## REQUIREMENT
Each line of the records has to be copied exactly, though the pictures must be left out.

## DATA TO USE
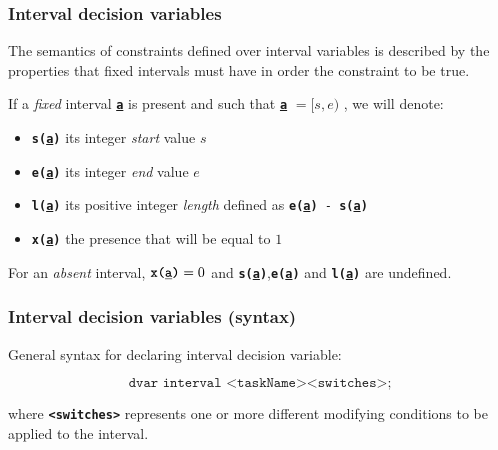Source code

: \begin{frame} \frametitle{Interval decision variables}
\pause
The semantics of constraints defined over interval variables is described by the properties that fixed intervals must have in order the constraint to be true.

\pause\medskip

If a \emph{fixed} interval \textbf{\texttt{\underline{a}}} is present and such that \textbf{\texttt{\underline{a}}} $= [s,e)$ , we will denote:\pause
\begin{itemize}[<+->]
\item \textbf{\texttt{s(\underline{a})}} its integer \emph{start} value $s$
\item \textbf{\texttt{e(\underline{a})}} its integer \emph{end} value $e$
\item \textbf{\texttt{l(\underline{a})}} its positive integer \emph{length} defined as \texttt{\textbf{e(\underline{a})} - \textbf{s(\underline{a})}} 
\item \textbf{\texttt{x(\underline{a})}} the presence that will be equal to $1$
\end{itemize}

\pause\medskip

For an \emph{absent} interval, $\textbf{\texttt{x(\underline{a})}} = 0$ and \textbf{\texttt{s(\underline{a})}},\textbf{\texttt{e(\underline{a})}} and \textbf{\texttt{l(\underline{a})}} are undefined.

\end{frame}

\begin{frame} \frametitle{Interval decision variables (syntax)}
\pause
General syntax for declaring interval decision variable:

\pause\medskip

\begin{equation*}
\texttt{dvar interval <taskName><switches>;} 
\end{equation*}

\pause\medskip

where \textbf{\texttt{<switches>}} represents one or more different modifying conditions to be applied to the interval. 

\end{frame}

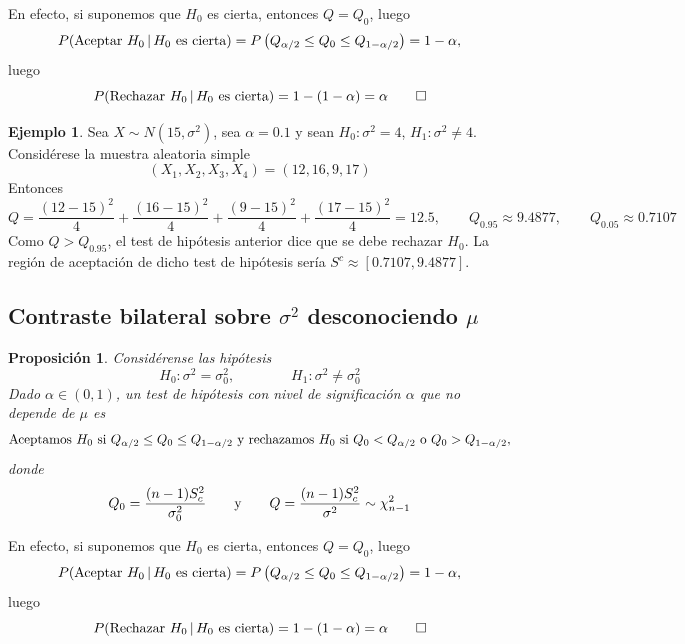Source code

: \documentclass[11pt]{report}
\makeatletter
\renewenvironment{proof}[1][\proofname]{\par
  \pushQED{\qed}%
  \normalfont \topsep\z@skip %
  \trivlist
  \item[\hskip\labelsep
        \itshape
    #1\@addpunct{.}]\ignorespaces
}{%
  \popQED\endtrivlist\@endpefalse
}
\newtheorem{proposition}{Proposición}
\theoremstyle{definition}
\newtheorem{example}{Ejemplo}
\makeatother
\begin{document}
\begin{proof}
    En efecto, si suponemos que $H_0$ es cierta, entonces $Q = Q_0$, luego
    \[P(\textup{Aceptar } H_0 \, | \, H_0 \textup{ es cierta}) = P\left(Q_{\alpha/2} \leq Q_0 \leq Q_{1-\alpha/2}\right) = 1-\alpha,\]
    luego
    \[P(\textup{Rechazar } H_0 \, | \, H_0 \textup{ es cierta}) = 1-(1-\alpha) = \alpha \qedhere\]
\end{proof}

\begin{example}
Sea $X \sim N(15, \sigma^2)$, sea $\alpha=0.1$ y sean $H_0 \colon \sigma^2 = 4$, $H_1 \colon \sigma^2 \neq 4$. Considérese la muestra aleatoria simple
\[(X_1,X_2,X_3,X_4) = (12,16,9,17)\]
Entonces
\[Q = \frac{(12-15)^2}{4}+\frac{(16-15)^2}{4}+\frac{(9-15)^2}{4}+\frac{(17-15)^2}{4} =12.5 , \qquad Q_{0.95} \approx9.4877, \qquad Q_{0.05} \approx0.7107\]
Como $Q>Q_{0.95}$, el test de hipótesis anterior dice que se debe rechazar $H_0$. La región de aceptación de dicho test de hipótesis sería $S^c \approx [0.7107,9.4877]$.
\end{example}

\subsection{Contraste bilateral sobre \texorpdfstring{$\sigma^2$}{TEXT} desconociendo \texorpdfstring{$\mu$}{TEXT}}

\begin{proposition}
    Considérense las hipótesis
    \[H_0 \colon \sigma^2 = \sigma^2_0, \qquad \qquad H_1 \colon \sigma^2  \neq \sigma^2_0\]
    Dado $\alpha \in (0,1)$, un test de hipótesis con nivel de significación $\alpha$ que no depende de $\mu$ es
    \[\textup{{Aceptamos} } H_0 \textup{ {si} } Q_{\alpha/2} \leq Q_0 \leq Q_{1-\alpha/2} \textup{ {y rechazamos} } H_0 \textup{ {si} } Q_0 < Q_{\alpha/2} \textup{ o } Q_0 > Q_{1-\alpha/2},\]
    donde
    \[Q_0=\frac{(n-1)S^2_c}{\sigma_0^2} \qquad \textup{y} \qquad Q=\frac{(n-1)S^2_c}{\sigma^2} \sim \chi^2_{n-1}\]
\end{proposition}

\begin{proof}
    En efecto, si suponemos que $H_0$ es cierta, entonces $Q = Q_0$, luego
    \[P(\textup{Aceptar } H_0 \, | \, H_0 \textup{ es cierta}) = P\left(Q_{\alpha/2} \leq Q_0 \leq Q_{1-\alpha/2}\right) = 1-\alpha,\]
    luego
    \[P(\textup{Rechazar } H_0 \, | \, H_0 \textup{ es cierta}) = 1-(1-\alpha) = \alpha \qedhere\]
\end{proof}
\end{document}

## TASK RESULT
Source code

: \begin{frame} \frametitle{Interval decision variables}
\pause
The semantics of constraints defined over interval variables is described by the properties that fixed intervals must have in order the constraint to be true.

\pause\medskip

If a \emph{fixed} interval \textbf{\texttt{\underline{a}}} is present and such that \textbf{\texttt{\underline{a}}} $= [s,e)$ , we will denote:\pause
\begin{itemize}[<+->]
\item \textbf{\texttt{s(\underline{a})}} its integer \emph{start} value $s$
\item \textbf{\texttt{e(\underline{a})}} its integer \emph{end} value $e$
\item \textbf{\texttt{l(\underline{a})}} its positive integer \emph{length} defined as \texttt{\textbf{e(\underline{a})} - \textbf{s(\underline{a})}} 
\item \textbf{\texttt{x(\underline{a})}} the presence that will be equal to $1$
\end{itemize}

\pause\medskip

For an \emph{absent} interval, $\textbf{\texttt{x(\underline{a})}} = 0$ and \textbf{\texttt{s(\underline{a})}},\textbf{\texttt{e(\underline{a})}} and \textbf{\texttt{l(\underline{a})}} are undefined.

\end{frame}

\begin{frame} \frametitle{Interval decision variables (syntax)}
\pause
General syntax for declaring interval decision variable:

\pause\medskip

\begin{equation*}
\texttt{dvar interval <taskName><switches>;} 
\end{equation*}

\pause\medskip

where \textbf{\texttt{<switches>}} represents one or more different modifying conditions to be applied to the interval. 

\end{frame}

Source code

: \documentclass[11pt]{report}
\makeatletter
\renewenvironment{proof}[1][\proofname]{\par
  \pushQED{\qed}%
  \normalfont \topsep\z@skip %
  \trivlist
  \item[\hskip\labelsep
        \itshape
    #1\@addpunct{.}]\ignorespaces
}{%
  \popQED\endtrivlist\@endpefalse
}
\newtheorem{proposition}{Proposición}
\theoremstyle{definition}
\newtheorem{example}{Ejemplo}
\makeatother
\begin{document}
\begin{proof}
    En efecto, si suponemos que $H_0$ es cierta, entonces $Q = Q_0$, luego
    \[P(\textup{Aceptar } H_0 \, | \, H_0 \textup{ es cierta}) = P\left(Q_{\alpha/2} \leq Q_0 \leq Q_{1-\alpha/2}\right) = 1-\alpha,\]
    luego
    \[P(\textup{Rechazar } H_0 \, | \, H_0 \textup{ es cierta}) = 1-(1-\alpha) = \alpha \qedhere\]
\end{proof}

\begin{example}
Sea $X \sim N(15, \sigma^2)$, sea $\alpha=0.1$ y sean $H_0 \colon \sigma^2 = 4$, $H_1 \colon \sigma^2 \neq 4$. Considérese la muestra aleatoria simple
\[(X_1,X_2,X_3,X_4) = (12,16,9,17)\]
Entonces
\[Q = \frac{(12-15)^2}{4}+\frac{(16-15)^2}{4}+\frac{(9-15)^2}{4}+\frac{(17-15)^2}{4} =12.5 , \qquad Q_{0.95} \approx9.4877, \qquad Q_{0.05} \approx0.7107\]
Como $Q>Q_{0.95}$, el test de hipótesis anterior dice que se debe rechazar $H_0$. La región de aceptación de dicho test de hipótesis sería $S^c \approx [0.7107,9.4877]$.
\end{example}

\subsection{Contraste bilateral sobre \texorpdfstring{$\sigma^2$}{TEXT} desconociendo \texorpdfstring{$\mu$}{TEXT}}

\begin{proposition}
    Considérense las hipótesis
    \[H_0 \colon \sigma^2 = \sigma^2_0, \qquad \qquad H_1 \colon \sigma^2  \neq \sigma^2_0\]
    Dado $\alpha \in (0,1)$, un test de hipótesis con nivel de significación $\alpha$ que no depende de $\mu$ es
    \[\textup{{Aceptamos} } H_0 \textup{ {si} } Q_{\alpha/2} \leq Q_0 \leq Q_{1-\alpha/2} \textup{ {y rechazamos} } H_0 \textup{ {si} } Q_0 < Q_{\alpha/2} \textup{ o } Q_0 > Q_{1-\alpha/2},\]
    donde
    \[Q_0=\frac{(n-1)S^2_c}{\sigma_0^2} \qquad \textup{y} \qquad Q=\frac{(n-1)S^2_c}{\sigma^2} \sim \chi^2_{n-1}\]
\end{proposition}

\begin{proof}
    En efecto, si suponemos que $H_0$ es cierta, entonces $Q = Q_0$, luego
    \[P(\textup{Aceptar } H_0 \, | \, H_0 \textup{ es cierta}) = P\left(Q_{\alpha/2} \leq Q_0 \leq Q_{1-\alpha/2}\right) = 1-\alpha,\]
    luego
    \[P(\textup{Rechazar } H_0 \, | \, H_0 \textup{ es cierta}) = 1-(1-\alpha) = \alpha \qedhere\]
\end{proof}
\end{document}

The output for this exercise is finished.